■ **WORK REQUIRED**
Every entry below needs to be copied exactly.

■ **DATA SECTION**
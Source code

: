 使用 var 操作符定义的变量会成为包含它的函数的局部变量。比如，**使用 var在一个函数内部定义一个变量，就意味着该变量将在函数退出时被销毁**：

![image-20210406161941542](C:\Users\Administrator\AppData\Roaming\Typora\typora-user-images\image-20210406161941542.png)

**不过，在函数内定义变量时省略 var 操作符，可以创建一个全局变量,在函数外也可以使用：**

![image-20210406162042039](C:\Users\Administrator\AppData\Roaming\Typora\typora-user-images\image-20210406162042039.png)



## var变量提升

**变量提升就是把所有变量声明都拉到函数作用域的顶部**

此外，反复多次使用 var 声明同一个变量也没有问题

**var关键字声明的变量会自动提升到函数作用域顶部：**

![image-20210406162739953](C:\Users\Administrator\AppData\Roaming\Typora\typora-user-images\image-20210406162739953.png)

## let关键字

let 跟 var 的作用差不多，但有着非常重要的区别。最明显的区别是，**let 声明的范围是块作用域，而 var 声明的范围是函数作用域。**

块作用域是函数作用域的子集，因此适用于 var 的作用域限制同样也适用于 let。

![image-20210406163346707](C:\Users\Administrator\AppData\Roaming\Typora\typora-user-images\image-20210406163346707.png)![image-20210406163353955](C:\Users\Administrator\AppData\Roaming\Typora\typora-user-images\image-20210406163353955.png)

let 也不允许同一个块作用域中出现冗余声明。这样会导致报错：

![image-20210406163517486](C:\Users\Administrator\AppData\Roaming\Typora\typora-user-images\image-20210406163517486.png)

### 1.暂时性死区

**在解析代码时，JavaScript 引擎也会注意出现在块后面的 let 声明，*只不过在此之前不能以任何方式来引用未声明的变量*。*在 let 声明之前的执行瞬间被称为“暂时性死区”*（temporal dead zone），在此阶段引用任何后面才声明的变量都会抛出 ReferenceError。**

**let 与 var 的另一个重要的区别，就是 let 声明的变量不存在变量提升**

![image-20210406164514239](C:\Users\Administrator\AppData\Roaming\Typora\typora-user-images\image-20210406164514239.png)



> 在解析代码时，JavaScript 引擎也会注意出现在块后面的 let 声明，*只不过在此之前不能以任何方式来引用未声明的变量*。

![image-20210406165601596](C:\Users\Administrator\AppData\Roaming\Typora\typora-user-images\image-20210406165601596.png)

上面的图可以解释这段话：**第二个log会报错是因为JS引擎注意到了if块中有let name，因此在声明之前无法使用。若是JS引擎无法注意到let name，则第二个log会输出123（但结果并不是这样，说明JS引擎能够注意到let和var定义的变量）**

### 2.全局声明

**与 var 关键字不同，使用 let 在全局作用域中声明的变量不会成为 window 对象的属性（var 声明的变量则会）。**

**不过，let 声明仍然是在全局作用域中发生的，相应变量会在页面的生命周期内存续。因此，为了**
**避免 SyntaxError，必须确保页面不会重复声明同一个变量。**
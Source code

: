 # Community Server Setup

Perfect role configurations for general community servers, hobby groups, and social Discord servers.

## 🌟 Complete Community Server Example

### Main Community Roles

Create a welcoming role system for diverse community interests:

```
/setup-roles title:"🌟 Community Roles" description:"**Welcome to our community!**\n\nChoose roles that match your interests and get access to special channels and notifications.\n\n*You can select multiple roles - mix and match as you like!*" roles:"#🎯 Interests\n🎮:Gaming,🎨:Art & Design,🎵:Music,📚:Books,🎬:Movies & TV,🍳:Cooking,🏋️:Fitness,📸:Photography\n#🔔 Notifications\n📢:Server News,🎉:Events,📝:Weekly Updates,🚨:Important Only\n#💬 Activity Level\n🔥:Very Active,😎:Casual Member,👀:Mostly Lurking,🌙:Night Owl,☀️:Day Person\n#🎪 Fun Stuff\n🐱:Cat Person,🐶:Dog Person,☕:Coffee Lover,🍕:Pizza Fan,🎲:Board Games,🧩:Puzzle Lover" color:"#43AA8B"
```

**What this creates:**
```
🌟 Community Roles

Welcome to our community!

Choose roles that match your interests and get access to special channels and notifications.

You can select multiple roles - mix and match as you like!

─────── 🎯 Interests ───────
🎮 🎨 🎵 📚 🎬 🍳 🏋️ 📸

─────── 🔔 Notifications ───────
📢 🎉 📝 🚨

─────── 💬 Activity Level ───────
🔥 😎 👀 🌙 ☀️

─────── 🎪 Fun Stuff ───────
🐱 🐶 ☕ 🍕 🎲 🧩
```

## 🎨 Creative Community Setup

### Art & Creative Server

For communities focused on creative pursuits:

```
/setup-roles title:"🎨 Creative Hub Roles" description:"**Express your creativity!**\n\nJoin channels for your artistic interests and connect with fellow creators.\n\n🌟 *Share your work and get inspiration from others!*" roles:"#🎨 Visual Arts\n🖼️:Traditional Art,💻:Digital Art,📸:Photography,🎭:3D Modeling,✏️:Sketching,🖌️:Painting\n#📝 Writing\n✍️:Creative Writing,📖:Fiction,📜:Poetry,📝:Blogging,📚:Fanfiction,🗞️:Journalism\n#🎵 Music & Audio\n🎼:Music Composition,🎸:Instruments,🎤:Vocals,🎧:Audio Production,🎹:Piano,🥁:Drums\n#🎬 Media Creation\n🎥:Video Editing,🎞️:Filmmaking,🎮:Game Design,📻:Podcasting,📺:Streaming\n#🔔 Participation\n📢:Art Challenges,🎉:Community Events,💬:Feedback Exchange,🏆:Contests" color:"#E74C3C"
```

■ **RESULT FOR THIS EXERCISE**
Source code

: 使用 var 操作符定义的变量会成为包含它的函数的局部变量。比如，**使用 var在一个函数内部定义一个变量，就意味着该变量将在函数退出时被销毁**：

![image-20210406161941542](C:\Users\Administrator\AppData\Roaming\Typora\typora-user-images\image-20210406161941542.png)

**不过，在函数内定义变量时省略 var 操作符，可以创建一个全局变量,在函数外也可以使用：**

![image-20210406162042039](C:\Users\Administrator\AppData\Roaming\Typora\typora-user-images\image-20210406162042039.png)



## var变量提升

**变量提升就是把所有变量声明都拉到函数作用域的顶部**

此外，反复多次使用 var 声明同一个变量也没有问题

**var关键字声明的变量会自动提升到函数作用域顶部：**

![image-20210406162739953](C:\Users\Administrator\AppData\Roaming\Typora\typora-user-images\image-20210406162739953.png)

## let关键字

let 跟 var 的作用差不多，但有着非常重要的区别。最明显的区别是，**let 声明的范围是块作用域，而 var 声明的范围是函数作用域。**

块作用域是函数作用域的子集，因此适用于 var 的作用域限制同样也适用于 let。

![image-20210406163346707](C:\Users\Administrator\AppData\Roaming\Typora\typora-user-images\image-20210406163346707.png)![image-20210406163353955](C:\Users\Administrator\AppData\Roaming\Typora\typora-user-images\image-20210406163353955.png)

let 也不允许同一个块作用域中出现冗余声明。这样会导致报错：

![image-20210406163517486](C:\Users\Administrator\AppData\Roaming\Typora\typora-user-images\image-20210406163517486.png)

### 1.暂时性死区

**在解析代码时，JavaScript 引擎也会注意出现在块后面的 let 声明，*只不过在此之前不能以任何方式来引用未声明的变量*。*在 let 声明之前的执行瞬间被称为“暂时性死区”*（temporal dead zone），在此阶段引用任何后面才声明的变量都会抛出 ReferenceError。**

**let 与 var 的另一个重要的区别，就是 let 声明的变量不存在变量提升**

![image-20210406164514239](C:\Users\Administrator\AppData\Roaming\Typora\typora-user-images\image-20210406164514239.png)



> 在解析代码时，JavaScript 引擎也会注意出现在块后面的 let 声明，*只不过在此之前不能以任何方式来引用未声明的变量*。

![image-20210406165601596](C:\Users\Administrator\AppData\Roaming\Typora\typora-user-images\image-20210406165601596.png)

上面的图可以解释这段话：**第二个log会报错是因为JS引擎注意到了if块中有let name，因此在声明之前无法使用。若是JS引擎无法注意到let name，则第二个log会输出123（但结果并不是这样，说明JS引擎能够注意到let和var定义的变量）**

### 2.全局声明

**与 var 关键字不同，使用 let 在全局作用域中声明的变量不会成为 window 对象的属性（var 声明的变量则会）。**

**不过，let 声明仍然是在全局作用域中发生的，相应变量会在页面的生命周期内存续。因此，为了**
**避免 SyntaxError，必须确保页面不会重复声明同一个变量。**
Source code

: # Community Server Setup

Perfect role configurations for general community servers, hobby groups, and social Discord servers.

## 🌟 Complete Community Server Example

### Main Community Roles

Create a welcoming role system for diverse community interests:

```
/setup-roles title:"🌟 Community Roles" description:"**Welcome to our community!**\n\nChoose roles that match your interests and get access to special channels and notifications.\n\n*You can select multiple roles - mix and match as you like!*" roles:"#🎯 Interests\n🎮:Gaming,🎨:Art & Design,🎵:Music,📚:Books,🎬:Movies & TV,🍳:Cooking,🏋️:Fitness,📸:Photography\n#🔔 Notifications\n📢:Server News,🎉:Events,📝:Weekly Updates,🚨:Important Only\n#💬 Activity Level\n🔥:Very Active,😎:Casual Member,👀:Mostly Lurking,🌙:Night Owl,☀️:Day Person\n#🎪 Fun Stuff\n🐱:Cat Person,🐶:Dog Person,☕:Coffee Lover,🍕:Pizza Fan,🎲:Board Games,🧩:Puzzle Lover" color:"#43AA8B"
```

**What this creates:**
```
🌟 Community Roles

Welcome to our community!

Choose roles that match your interests and get access to special channels and notifications.

You can select multiple roles - mix and match as you like!

─────── 🎯 Interests ───────
🎮 🎨 🎵 📚 🎬 🍳 🏋️ 📸

─────── 🔔 Notifications ───────
📢 🎉 📝 🚨

─────── 💬 Activity Level ───────
🔥 😎 👀 🌙 ☀️

─────── 🎪 Fun Stuff ───────
🐱 🐶 ☕ 🍕 🎲 🧩
```

## 🎨 Creative Community Setup

### Art & Creative Server

For communities focused on creative pursuits:

```
/setup-roles title:"🎨 Creative Hub Roles" description:"**Express your creativity!**\n\nJoin channels for your artistic interests and connect with fellow creators.\n\n🌟 *Share your work and get inspiration from others!*" roles:"#🎨 Visual Arts\n🖼️:Traditional Art,💻:Digital Art,📸:Photography,🎭:3D Modeling,✏️:Sketching,🖌️:Painting\n#📝 Writing\n✍️:Creative Writing,📖:Fiction,📜:Poetry,📝:Blogging,📚:Fanfiction,🗞️:Journalism\n#🎵 Music & Audio\n🎼:Music Composition,🎸:Instruments,🎤:Vocals,🎧:Audio Production,🎹:Piano,🥁:Drums\n#🎬 Media Creation\n🎥:Video Editing,🎞️:Filmmaking,🎮:Game Design,📻:Podcasting,📺:Streaming\n#🔔 Participation\n📢:Art Challenges,🎉:Community Events,💬:Feedback Exchange,🏆:Contests" color:"#E74C3C"
```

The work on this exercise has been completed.